Plain-text document sources.

⟨

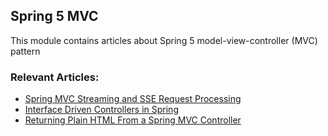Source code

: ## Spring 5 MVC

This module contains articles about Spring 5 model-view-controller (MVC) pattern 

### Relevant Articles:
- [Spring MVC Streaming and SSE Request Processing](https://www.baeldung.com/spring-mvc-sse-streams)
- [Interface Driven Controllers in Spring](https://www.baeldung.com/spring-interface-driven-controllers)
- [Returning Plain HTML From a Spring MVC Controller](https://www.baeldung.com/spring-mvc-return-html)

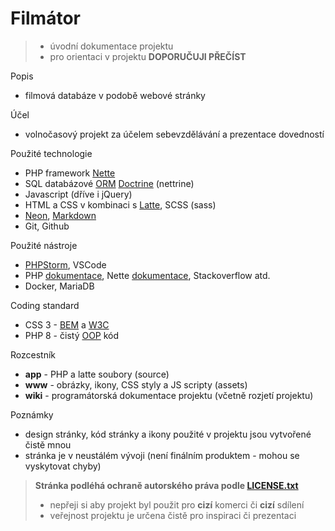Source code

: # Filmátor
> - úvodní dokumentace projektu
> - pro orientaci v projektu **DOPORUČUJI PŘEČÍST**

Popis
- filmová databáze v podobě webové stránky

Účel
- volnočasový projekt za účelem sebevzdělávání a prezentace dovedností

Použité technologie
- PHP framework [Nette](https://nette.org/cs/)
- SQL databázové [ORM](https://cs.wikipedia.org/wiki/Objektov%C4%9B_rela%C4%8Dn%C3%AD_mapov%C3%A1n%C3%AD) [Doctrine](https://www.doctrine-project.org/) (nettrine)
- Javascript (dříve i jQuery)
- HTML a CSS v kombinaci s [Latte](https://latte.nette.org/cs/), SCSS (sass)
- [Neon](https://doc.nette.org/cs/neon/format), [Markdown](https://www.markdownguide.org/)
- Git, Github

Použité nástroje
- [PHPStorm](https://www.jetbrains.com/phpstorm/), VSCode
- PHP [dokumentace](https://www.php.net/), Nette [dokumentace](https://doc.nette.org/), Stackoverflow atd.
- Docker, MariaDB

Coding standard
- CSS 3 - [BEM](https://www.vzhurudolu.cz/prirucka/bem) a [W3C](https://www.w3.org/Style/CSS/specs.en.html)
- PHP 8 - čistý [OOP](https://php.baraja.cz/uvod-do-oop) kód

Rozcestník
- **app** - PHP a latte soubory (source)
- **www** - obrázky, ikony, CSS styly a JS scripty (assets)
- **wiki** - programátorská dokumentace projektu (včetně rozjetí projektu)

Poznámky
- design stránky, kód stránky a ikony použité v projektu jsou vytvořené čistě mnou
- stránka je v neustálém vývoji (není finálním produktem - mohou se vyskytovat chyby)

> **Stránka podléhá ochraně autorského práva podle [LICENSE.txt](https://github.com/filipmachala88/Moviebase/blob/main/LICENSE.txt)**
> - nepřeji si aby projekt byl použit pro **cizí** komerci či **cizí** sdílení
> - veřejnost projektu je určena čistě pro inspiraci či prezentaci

⟩

What to work on.
When you reach the line containing "Použité technologie" in the data above, start copying exactly, and stop after the line containing "- **www** - obrázky, ikony, CSS".

Response to this task.
Použité technologie
- PHP framework [Nette](https://nette.org/cs/)
- SQL databázové [ORM](https://cs.wikipedia.org/wiki/Objektov%C4%9B_rela%C4%8Dn%C3%AD_mapov%C3%A1n%C3%AD) [Doctrine](https://www.doctrine-project.org/) (nettrine)
- Javascript (dříve i jQuery)
- HTML a CSS v kombinaci s [Latte](https://latte.nette.org/cs/), SCSS (sass)
- [Neon](https://doc.nette.org/cs/neon/format), [Markdown](https://www.markdownguide.org/)
- Git, Github

Použité nástroje
- [PHPStorm](https://www.jetbrains.com/phpstorm/), VSCode
- PHP [dokumentace](https://www.php.net/), Nette [dokumentace](https://doc.nette.org/), Stackoverflow atd.
- Docker, MariaDB

Coding standard
- CSS 3 - [BEM](https://www.vzhurudolu.cz/prirucka/bem) a [W3C](https://www.w3.org/Style/CSS/specs.en.html)
- PHP 8 - čistý [OOP](https://php.baraja.cz/uvod-do-oop) kód

Rozcestník
- **app** - PHP a latte soubory (source)
- **www** - obrázky, ikony, CSS styly a JS scripty (assets)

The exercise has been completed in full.